2. A person purchased lands with his own means, and took deeds to another, professing to act as agent for the grantee, but in fact the grantee had no knowledge of the transaction. The actual purchaser took possession of the lands, and received the rents, issues and profits during his life, without having had the deeds recorded. On his death the grantee had the deeds recorded, and took possession : Held, that there was a valid delivery of the deeds, and acceptance by the real purchaser as agent for the grantee, which the latter ratified.

3. Resulting trust—whether it arises. It is a principle of the law, that where one buys property and pays the purchase money with his own funds, and has the title placed in the name of a third person, a resulting trust arises in favor of him who has so paid the purchase money, and he is regarded as the equitable owner of the property bought. But there are various exceptions to this doctrine.

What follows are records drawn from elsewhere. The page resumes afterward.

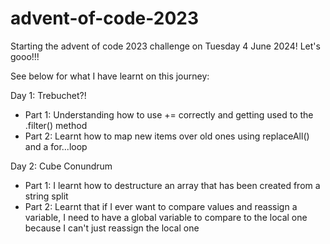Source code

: # advent-of-code-2023

Starting the advent of code 2023 challenge on Tuesday 4 June 2024! Let's gooo!!!

See below for what I have learnt on this journey:

Day 1: Trebuchet?!

- Part 1: Understanding how to use += correctly and getting used to the .filter() method
- Part 2: Learnt how to map new items over old ones using replaceAll() and a for...loop

Day 2: Cube Conundrum

- Part 1: I learnt how to destructure an array that has been created from a string split
- Part 2: Learnt that if I ever want to compare values and reassign a variable, I need to have a global variable to compare to the local one because I can't just reassign the local one
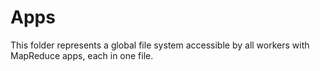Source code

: # Apps

This folder represents a global file system accessible by all workers with MapReduce apps, each in one file.

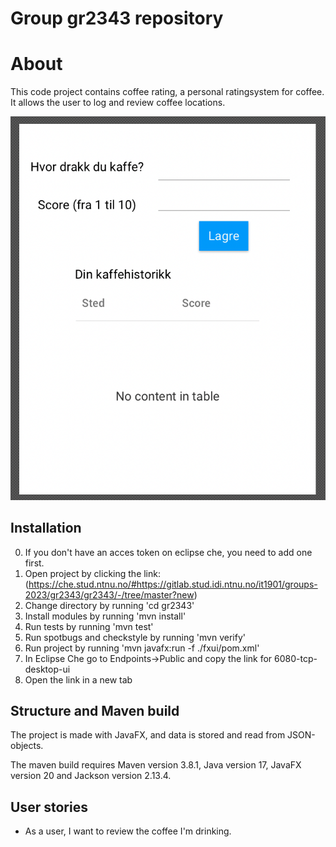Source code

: # Group gr2343 repository

# About

This code project contains coffee rating, a personal ratingsystem for coffee. It allows the user to log and review coffee locations.

![Planned](../docs/images/plan.png)

## Installation

0. If you don't have an acces token on eclipse che, you need to add one first.
1. Open project by clicking the link: (https://che.stud.ntnu.no/#https://gitlab.stud.idi.ntnu.no/it1901/groups-2023/gr2343/gr2343/-/tree/master?new)
2. Change directory by running 'cd gr2343'
3. Install modules by running 'mvn install'
4. Run tests by running 'mvn test'
5. Run spotbugs and checkstyle by running 'mvn verify'
6. Run project by running 'mvn javafx:run -f ./fxui/pom.xml'
7. In Eclipse Che go to Endpoints->Public and copy the link for 6080-tcp-desktop-ui
8. Open the link in a new tab

## Structure and Maven build

The project is made with JavaFX, and data is stored and read from JSON-objects.

The maven build requires Maven version 3.8.1, Java version 17, JavaFX version 20 and Jackson version 2.13.4.

## User stories

- As a user, I want to review the coffee I'm drinking.
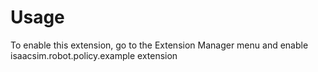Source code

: # Usage

To enable this extension, go to the Extension Manager menu and enable isaacsim.robot.policy.example extension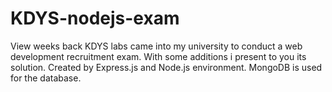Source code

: # KDYS-nodejs-exam
View weeks back KDYS labs came into my university to conduct a web development recruitment exam. With some additions i present to you its solution. Created by Express.js and Node.js environment. MongoDB is used for the database.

4. Such a trust is founded on presumptive intention, and is designed to carry that intention into effect,—not to defeat it. If it is not the intention of the party paying the price, that the estate shall vest in himself, then no resulting trust will attach to the property.

5. There maybe a resulting trust as to apart of the property bought or a part of the interest therein, and not as to the residue, according to the intent existing in each particular case. In this .case, the facts and circumstances show an intention on the part of the person buying and paying the price, but taking the deed in the name of another, to create a resulting trust in the use of the property only for his life.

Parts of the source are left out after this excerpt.